**Work item:** Your result should be every line of the records below that contains the word "demás".

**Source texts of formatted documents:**
• • • •
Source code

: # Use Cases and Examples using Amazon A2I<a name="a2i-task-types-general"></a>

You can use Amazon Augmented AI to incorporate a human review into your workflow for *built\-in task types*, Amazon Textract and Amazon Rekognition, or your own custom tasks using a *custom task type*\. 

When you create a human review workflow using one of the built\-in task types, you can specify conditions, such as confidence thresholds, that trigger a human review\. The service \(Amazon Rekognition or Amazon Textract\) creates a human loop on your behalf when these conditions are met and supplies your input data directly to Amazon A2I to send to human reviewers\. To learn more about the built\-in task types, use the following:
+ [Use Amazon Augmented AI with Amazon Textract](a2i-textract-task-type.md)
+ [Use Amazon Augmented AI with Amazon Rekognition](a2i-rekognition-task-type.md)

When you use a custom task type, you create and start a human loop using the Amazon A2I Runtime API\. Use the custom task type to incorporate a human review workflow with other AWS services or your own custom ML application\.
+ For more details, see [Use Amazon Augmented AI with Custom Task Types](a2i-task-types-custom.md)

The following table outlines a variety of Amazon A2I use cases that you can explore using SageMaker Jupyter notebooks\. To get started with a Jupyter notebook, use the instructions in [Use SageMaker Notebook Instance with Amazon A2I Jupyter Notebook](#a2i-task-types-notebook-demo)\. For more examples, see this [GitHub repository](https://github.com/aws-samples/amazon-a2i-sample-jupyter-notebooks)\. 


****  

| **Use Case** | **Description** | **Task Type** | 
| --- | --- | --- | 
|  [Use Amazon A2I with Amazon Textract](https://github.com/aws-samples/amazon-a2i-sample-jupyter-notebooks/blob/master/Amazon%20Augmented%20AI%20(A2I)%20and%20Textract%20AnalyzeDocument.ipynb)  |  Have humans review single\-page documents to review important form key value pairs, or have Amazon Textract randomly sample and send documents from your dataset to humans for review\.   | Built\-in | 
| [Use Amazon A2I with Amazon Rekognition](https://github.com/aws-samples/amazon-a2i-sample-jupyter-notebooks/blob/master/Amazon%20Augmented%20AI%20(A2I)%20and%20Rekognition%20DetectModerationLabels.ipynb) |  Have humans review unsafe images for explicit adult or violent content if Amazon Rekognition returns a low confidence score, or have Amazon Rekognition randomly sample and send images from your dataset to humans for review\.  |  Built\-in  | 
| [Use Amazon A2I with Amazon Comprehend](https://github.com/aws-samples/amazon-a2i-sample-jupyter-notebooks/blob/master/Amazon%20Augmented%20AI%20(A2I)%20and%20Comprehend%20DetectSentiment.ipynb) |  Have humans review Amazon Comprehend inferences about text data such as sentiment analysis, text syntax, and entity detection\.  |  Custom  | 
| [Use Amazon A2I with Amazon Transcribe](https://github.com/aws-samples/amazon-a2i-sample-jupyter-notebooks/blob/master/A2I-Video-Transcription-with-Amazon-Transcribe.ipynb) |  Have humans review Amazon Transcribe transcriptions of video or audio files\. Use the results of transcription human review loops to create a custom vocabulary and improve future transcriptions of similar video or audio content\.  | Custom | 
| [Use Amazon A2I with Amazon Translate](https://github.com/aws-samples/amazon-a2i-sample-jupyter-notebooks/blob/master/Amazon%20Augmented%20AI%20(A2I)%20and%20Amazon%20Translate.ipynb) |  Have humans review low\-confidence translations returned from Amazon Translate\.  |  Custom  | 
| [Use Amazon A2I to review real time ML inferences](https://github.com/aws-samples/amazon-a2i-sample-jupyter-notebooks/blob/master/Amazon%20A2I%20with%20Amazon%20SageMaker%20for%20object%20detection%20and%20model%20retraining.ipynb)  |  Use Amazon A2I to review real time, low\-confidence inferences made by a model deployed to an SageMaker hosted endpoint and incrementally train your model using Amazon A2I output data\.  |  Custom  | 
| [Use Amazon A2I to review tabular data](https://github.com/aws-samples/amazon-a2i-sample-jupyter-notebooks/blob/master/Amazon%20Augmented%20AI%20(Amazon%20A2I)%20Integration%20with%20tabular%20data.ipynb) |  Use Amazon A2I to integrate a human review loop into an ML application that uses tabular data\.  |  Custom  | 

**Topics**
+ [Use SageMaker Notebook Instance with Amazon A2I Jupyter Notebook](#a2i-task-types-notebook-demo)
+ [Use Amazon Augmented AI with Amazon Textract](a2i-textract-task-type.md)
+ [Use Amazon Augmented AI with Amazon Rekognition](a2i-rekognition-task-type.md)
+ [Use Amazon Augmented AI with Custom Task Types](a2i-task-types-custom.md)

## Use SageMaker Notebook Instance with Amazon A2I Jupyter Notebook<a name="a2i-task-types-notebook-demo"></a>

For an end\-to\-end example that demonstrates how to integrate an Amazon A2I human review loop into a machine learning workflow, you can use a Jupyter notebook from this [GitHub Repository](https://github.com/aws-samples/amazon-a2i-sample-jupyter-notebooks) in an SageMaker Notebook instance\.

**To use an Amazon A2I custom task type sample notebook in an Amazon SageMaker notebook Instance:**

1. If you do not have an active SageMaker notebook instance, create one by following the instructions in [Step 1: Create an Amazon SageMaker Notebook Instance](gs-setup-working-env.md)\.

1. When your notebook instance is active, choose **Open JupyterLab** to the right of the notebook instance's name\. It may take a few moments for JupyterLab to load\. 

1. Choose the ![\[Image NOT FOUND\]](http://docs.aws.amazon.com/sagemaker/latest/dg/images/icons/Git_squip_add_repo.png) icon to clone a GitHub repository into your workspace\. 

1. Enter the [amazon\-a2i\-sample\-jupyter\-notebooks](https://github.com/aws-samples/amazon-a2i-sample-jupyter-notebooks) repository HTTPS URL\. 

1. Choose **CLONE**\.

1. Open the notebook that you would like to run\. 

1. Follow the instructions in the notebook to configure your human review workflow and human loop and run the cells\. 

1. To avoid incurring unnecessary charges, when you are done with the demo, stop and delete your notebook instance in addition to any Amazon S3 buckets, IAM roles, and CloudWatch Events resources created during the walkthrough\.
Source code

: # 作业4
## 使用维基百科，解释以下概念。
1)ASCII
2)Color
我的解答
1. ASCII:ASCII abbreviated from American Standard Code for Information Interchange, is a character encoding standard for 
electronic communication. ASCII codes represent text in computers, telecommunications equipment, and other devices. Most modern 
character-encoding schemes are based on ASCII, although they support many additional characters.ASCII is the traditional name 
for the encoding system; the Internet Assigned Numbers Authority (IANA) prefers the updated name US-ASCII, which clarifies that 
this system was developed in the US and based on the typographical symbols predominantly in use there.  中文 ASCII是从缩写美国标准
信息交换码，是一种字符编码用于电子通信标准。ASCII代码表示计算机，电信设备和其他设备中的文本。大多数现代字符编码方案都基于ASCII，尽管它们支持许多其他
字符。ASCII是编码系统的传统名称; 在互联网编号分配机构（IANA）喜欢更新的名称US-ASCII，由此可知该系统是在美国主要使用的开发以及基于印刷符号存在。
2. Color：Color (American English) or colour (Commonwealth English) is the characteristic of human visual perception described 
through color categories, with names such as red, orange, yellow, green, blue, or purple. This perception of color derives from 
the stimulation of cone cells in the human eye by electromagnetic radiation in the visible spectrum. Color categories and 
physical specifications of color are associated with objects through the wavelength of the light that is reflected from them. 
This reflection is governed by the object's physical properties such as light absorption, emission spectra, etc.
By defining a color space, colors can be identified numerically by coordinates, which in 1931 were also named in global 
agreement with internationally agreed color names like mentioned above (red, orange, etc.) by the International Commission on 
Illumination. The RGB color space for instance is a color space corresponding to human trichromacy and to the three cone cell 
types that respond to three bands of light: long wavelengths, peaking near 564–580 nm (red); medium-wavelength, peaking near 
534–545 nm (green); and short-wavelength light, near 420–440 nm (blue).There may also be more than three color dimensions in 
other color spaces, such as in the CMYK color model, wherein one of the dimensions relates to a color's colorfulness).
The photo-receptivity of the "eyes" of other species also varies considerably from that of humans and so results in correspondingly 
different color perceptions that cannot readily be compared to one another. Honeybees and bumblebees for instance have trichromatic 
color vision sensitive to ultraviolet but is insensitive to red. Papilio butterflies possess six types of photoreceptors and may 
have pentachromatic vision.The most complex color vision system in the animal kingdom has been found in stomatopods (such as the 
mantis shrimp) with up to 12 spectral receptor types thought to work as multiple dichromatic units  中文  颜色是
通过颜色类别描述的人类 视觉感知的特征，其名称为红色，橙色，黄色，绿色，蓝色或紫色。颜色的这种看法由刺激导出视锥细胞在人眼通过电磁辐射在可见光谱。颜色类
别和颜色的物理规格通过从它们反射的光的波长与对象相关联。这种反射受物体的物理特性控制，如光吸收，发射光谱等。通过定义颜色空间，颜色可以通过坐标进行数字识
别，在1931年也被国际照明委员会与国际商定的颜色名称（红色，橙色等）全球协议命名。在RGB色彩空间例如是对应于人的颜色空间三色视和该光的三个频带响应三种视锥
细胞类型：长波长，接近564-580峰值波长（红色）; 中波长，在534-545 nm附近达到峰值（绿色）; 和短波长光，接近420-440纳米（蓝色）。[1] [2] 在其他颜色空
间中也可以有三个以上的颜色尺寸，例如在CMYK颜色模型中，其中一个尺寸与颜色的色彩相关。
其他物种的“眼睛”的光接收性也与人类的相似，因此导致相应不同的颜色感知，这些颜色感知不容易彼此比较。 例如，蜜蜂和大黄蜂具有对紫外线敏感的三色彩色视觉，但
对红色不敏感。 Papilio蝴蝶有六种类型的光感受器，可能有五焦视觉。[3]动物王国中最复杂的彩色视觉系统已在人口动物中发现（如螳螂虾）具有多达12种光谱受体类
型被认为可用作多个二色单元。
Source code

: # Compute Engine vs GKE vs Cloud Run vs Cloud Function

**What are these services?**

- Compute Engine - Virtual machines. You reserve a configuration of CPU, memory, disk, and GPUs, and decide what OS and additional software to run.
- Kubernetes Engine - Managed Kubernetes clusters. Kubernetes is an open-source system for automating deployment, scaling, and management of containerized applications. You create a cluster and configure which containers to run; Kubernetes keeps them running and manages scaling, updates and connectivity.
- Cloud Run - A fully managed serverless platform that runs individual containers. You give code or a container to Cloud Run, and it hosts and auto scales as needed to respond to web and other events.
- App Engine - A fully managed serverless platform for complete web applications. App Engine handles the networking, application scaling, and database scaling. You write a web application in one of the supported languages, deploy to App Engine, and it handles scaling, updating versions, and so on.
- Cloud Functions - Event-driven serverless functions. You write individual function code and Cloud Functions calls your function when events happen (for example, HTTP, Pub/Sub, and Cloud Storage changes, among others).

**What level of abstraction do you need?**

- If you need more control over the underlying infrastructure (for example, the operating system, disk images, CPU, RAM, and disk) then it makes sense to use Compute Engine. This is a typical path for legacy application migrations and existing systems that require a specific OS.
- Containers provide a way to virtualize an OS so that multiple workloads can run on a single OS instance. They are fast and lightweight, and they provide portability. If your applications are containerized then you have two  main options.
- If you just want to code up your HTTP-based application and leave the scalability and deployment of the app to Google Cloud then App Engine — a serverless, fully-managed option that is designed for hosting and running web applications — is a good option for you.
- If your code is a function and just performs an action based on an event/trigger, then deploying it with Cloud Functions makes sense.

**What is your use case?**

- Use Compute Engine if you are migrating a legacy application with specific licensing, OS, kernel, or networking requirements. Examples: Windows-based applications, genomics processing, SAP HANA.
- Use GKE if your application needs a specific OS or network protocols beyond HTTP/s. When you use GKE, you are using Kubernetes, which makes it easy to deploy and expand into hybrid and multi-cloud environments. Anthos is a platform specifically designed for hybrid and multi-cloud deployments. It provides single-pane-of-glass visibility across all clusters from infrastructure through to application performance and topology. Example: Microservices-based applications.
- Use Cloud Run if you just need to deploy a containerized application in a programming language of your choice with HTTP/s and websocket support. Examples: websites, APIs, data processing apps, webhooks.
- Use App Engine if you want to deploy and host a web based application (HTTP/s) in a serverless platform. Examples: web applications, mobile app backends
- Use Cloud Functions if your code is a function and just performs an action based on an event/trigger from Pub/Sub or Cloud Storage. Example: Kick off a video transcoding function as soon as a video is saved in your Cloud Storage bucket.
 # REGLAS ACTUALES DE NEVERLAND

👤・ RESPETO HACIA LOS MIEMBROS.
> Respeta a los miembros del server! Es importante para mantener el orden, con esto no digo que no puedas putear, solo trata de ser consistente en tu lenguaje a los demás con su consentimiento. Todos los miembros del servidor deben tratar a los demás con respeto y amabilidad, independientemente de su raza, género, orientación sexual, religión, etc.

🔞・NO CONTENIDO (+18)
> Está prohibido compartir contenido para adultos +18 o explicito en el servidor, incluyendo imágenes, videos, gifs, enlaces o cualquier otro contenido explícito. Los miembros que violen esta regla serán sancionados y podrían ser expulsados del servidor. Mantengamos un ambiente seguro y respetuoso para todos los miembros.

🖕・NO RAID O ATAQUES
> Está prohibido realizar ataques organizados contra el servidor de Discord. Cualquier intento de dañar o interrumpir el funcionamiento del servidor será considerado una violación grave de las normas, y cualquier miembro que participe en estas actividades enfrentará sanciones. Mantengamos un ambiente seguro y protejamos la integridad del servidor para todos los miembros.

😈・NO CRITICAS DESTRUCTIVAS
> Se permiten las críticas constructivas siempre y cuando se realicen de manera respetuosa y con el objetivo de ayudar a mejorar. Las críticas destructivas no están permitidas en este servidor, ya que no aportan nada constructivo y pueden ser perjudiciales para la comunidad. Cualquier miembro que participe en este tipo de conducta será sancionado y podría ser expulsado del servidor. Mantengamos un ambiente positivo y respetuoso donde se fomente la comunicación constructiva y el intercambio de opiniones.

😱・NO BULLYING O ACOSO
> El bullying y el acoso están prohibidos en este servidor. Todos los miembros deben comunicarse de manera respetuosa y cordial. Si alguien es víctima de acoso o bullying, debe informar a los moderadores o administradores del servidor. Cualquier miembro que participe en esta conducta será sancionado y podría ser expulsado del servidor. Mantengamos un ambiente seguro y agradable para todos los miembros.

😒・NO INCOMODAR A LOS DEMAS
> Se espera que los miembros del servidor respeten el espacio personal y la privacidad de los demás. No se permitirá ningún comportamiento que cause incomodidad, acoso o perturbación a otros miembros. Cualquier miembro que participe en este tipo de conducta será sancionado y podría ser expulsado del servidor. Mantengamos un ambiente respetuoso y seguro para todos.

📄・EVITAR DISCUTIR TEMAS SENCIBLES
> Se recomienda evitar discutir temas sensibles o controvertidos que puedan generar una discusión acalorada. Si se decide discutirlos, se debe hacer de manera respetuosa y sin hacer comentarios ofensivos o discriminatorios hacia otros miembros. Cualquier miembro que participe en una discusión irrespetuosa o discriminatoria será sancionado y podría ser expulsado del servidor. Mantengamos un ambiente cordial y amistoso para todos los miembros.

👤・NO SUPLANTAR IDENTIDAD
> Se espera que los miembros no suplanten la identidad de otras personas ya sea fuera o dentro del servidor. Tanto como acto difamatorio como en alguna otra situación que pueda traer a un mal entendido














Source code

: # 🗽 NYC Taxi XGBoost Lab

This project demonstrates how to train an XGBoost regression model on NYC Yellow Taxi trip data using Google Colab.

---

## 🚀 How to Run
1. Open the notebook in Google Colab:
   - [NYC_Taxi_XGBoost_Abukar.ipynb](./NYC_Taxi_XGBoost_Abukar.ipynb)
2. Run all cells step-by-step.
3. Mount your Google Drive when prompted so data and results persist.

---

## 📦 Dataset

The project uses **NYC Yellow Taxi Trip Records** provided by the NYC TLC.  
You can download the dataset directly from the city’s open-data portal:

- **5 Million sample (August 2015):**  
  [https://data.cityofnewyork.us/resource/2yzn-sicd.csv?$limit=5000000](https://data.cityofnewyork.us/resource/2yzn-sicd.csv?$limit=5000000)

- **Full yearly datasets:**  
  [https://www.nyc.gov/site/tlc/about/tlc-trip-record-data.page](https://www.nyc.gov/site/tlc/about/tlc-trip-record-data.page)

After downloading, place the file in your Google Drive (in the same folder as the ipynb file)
• • • •
**Response to this task:**
> Respeta a los miembros del server! Es importante para mantener el orden, con esto no digo que no puedas putear, solo trata de ser consistente en tu lenguaje a los demás con su consentimiento. Todos los miembros del servidor deben tratar a los demás con respeto y amabilidad, independientemente de su raza, género, orientación sexual, religión, etc.
> Se espera que los miembros del servidor respeten el espacio personal y la privacidad de los demás. No se permitirá ningún comportamiento que cause incomodidad, acoso o perturbación a otros miembros. Cualquier miembro que participe en este tipo de conducta será sancionado y podría ser expulsado del servidor. Mantengamos un ambiente respetuoso y seguro para todos.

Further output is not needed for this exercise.